His political rivals, former Maoist rebels, called for the vote against Oli after they deserted his fragile ruling coalition, accusing him of reneging on past deals and following deadly unrest over a divisive new constitution.
“I have decided to open the road to elect a new PM in this parliament and presented my resignation to the president,” Oli told lawmakers who were set to vote on the no-confidence
motion.
In his speech, the embattled premier accused rival lawmakers of undermining his nine-month-old government, which he said was working to rebuild the Himalayan country after a devastating earthquake last year.
“I am concerned that the steps taken were driven by selfishness and revenge (and they) will cause a long-term negative impact and push the country to instability,” he said of the motion, during the nearly two-hour speech.

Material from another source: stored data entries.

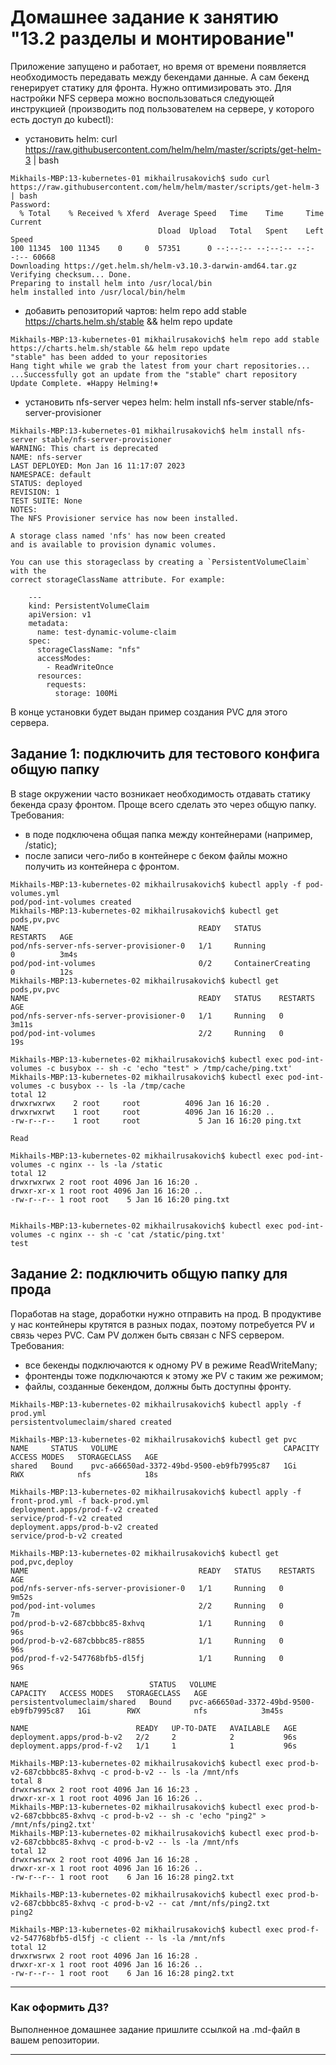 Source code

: # Домашнее задание к занятию "13.2 разделы и монтирование"
Приложение запущено и работает, но время от времени появляется необходимость передавать между бекендами данные. А сам бекенд генерирует статику для фронта. Нужно оптимизировать это.
Для настройки NFS сервера можно воспользоваться следующей инструкцией (производить под пользователем на сервере, у которого есть доступ до kubectl):
* установить helm: curl https://raw.githubusercontent.com/helm/helm/master/scripts/get-helm-3 | bash
```commandline
Mikhails-MBP:13-kubernetes-01 mikhailrusakovich$ sudo curl https://raw.githubusercontent.com/helm/helm/master/scripts/get-helm-3 | bash
Password:
  % Total    % Received % Xferd  Average Speed   Time    Time     Time  Current
                                 Dload  Upload   Total   Spent    Left  Speed
100 11345  100 11345    0     0  57351      0 --:--:-- --:--:-- --:--:-- 60668
Downloading https://get.helm.sh/helm-v3.10.3-darwin-amd64.tar.gz
Verifying checksum... Done.
Preparing to install helm into /usr/local/bin
helm installed into /usr/local/bin/helm
```
* добавить репозиторий чартов: helm repo add stable https://charts.helm.sh/stable && helm repo update
```commandline
Mikhails-MBP:13-kubernetes-01 mikhailrusakovich$ helm repo add stable https://charts.helm.sh/stable && helm repo update
"stable" has been added to your repositories
Hang tight while we grab the latest from your chart repositories...
...Successfully got an update from the "stable" chart repository
Update Complete. ⎈Happy Helming!⎈
```
* установить nfs-server через helm: helm install nfs-server stable/nfs-server-provisioner
```commandline
Mikhails-MBP:13-kubernetes-01 mikhailrusakovich$ helm install nfs-server stable/nfs-server-provisioner
WARNING: This chart is deprecated
NAME: nfs-server
LAST DEPLOYED: Mon Jan 16 11:17:07 2023
NAMESPACE: default
STATUS: deployed
REVISION: 1
TEST SUITE: None
NOTES:
The NFS Provisioner service has now been installed.

A storage class named 'nfs' has now been created
and is available to provision dynamic volumes.

You can use this storageclass by creating a `PersistentVolumeClaim` with the
correct storageClassName attribute. For example:

    ---
    kind: PersistentVolumeClaim
    apiVersion: v1
    metadata:
      name: test-dynamic-volume-claim
    spec:
      storageClassName: "nfs"
      accessModes:
        - ReadWriteOnce
      resources:
        requests:
          storage: 100Mi

```

В конце установки будет выдан пример создания PVC для этого сервера.

## Задание 1: подключить для тестового конфига общую папку
В stage окружении часто возникает необходимость отдавать статику бекенда сразу фронтом. Проще всего сделать это через общую папку. Требования:
* в поде подключена общая папка между контейнерами (например, /static);
* после записи чего-либо в контейнере с беком файлы можно получить из контейнера с фронтом.

```commandline
Mikhails-MBP:13-kubernetes-02 mikhailrusakovich$ kubectl apply -f pod-volumes.yml 
pod/pod-int-volumes created
Mikhails-MBP:13-kubernetes-02 mikhailrusakovich$ kubectl get pods,pv,pvc
NAME                                      READY   STATUS              RESTARTS   AGE
pod/nfs-server-nfs-server-provisioner-0   1/1     Running             0          3m4s
pod/pod-int-volumes                       0/2     ContainerCreating   0          12s
Mikhails-MBP:13-kubernetes-02 mikhailrusakovich$ kubectl get pods,pv,pvc
NAME                                      READY   STATUS    RESTARTS   AGE
pod/nfs-server-nfs-server-provisioner-0   1/1     Running   0          3m11s
pod/pod-int-volumes                       2/2     Running   0          19s

Mikhails-MBP:13-kubernetes-02 mikhailrusakovich$ kubectl exec pod-int-volumes -c busybox -- sh -c 'echo "test" > /tmp/cache/ping.txt'
Mikhails-MBP:13-kubernetes-02 mikhailrusakovich$ kubectl exec pod-int-volumes -c busybox -- ls -la /tmp/cache
total 12
drwxrwxrwx    2 root     root          4096 Jan 16 16:20 .
drwxrwxrwt    1 root     root          4096 Jan 16 16:20 ..
-rw-r--r--    1 root     root             5 Jan 16 16:20 ping.txt

Read

Mikhails-MBP:13-kubernetes-02 mikhailrusakovich$ kubectl exec pod-int-volumes -c nginx -- ls -la /static
total 12
drwxrwxrwx 2 root root 4096 Jan 16 16:20 .
drwxr-xr-x 1 root root 4096 Jan 16 16:20 ..
-rw-r--r-- 1 root root    5 Jan 16 16:20 ping.txt


Mikhails-MBP:13-kubernetes-02 mikhailrusakovich$ kubectl exec pod-int-volumes -c nginx -- sh -c 'cat /static/ping.txt'
test

```

## Задание 2: подключить общую папку для прода
Поработав на stage, доработки нужно отправить на прод. В продуктиве у нас контейнеры крутятся в разных подах, поэтому потребуется PV и связь через PVC. Сам PV должен быть связан с NFS сервером. Требования:
* все бекенды подключаются к одному PV в режиме ReadWriteMany;
* фронтенды тоже подключаются к этому же PV с таким же режимом;
* файлы, созданные бекендом, должны быть доступны фронту.

```commandline
Mikhails-MBP:13-kubernetes-02 mikhailrusakovich$ kubectl apply -f prod.yml 
persistentvolumeclaim/shared created

Mikhails-MBP:13-kubernetes-02 mikhailrusakovich$ kubectl get pvc
NAME     STATUS   VOLUME                                     CAPACITY   ACCESS MODES   STORAGECLASS   AGE
shared   Bound    pvc-a66650ad-3372-49bd-9500-eb9fb7995c87   1Gi        RWX            nfs            18s

Mikhails-MBP:13-kubernetes-02 mikhailrusakovich$ kubectl apply -f front-prod.yml -f back-prod.yml 
deployment.apps/prod-f-v2 created
service/prod-f-v2 created
deployment.apps/prod-b-v2 created
service/prod-b-v2 created

Mikhails-MBP:13-kubernetes-02 mikhailrusakovich$ kubectl get pod,pvc,deploy
NAME                                      READY   STATUS    RESTARTS   AGE
pod/nfs-server-nfs-server-provisioner-0   1/1     Running   0          9m52s
pod/pod-int-volumes                       2/2     Running   0          7m
pod/prod-b-v2-687cbbbc85-8xhvq            1/1     Running   0          96s
pod/prod-b-v2-687cbbbc85-r8855            1/1     Running   0          96s
pod/prod-f-v2-547768bfb5-dl5fj            1/1     Running   0          96s

NAME                           STATUS   VOLUME                                     CAPACITY   ACCESS MODES   STORAGECLASS   AGE
persistentvolumeclaim/shared   Bound    pvc-a66650ad-3372-49bd-9500-eb9fb7995c87   1Gi        RWX            nfs            3m45s

NAME                        READY   UP-TO-DATE   AVAILABLE   AGE
deployment.apps/prod-b-v2   2/2     2            2           96s
deployment.apps/prod-f-v2   1/1     1            1           96s

Mikhails-MBP:13-kubernetes-02 mikhailrusakovich$ kubectl exec prod-b-v2-687cbbbc85-8xhvq -c prod-b-v2 -- ls -la /mnt/nfs
total 8
drwxrwsrwx 2 root root 4096 Jan 16 16:23 .
drwxr-xr-x 1 root root 4096 Jan 16 16:26 ..
Mikhails-MBP:13-kubernetes-02 mikhailrusakovich$ kubectl exec prod-b-v2-687cbbbc85-8xhvq -c prod-b-v2 -- sh -c 'echo "ping2" > /mnt/nfs/ping2.txt'
Mikhails-MBP:13-kubernetes-02 mikhailrusakovich$ kubectl exec prod-b-v2-687cbbbc85-8xhvq -c prod-b-v2 -- ls -la /mnt/nfs
total 12
drwxrwsrwx 2 root root 4096 Jan 16 16:28 .
drwxr-xr-x 1 root root 4096 Jan 16 16:26 ..
-rw-r--r-- 1 root root    6 Jan 16 16:28 ping2.txt

Mikhails-MBP:13-kubernetes-02 mikhailrusakovich$ kubectl exec prod-b-v2-687cbbbc85-8xhvq -c prod-b-v2 -- cat /mnt/nfs/ping2.txt
ping2

Mikhails-MBP:13-kubernetes-02 mikhailrusakovich$ kubectl exec prod-f-v2-547768bfb5-dl5fj -c client -- ls -la /mnt/nfs
total 12
drwxrwsrwx 2 root root 4096 Jan 16 16:28 .
drwxr-xr-x 1 root root 4096 Jan 16 16:26 ..
-rw-r--r-- 1 root root    6 Jan 16 16:28 ping2.txt

```
---

### Как оформить ДЗ?

Выполненное домашнее задание пришлите ссылкой на .md-файл в вашем репозитории.

---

Oli’s resignation is the latest crisis to hit Nepal which has been struggling to rebuild the quake last April that claimed almost 9,000 lives.
The former rebels and main opposition Nepali Congress party had said they would try to form a new administration if Oli lost the vote, with Maoist chief Pushpa Kamal Dahal as premier.
Dahal, the country’s first prime minister after the Maoist insurgency ended in 2006, pulled his party from Oli’s coalition two weeks ago, leaving it without a majority.
Dahal, better known by his nom-de-guerre Prachanda, painted Oli as an egocentric who refused to listen to the people and demanded that he resign.
After debate on the motion kicked off on Friday, two smaller parties also abandoned the coalition, leaving Oli’s Communist Party of Nepal (Unified Marxist Leninist) floundering for support. The Maoists joined Oli’s government last October, weeks after Nepal adopted the new national constitution.
Coalition cracks
Cracks began to appear in the coalition two months ago when the Maoists threatened to topple Oli, prompting the premier to draw up an 11th-hour deal with Dahal.
But Dahal later withdrew from the coalition, citing the government’s failure to implement that agreement to withdraw war cases from Nepal’s courts and offer amnesties to people accused of abuses during the decade-long Maoist conflict.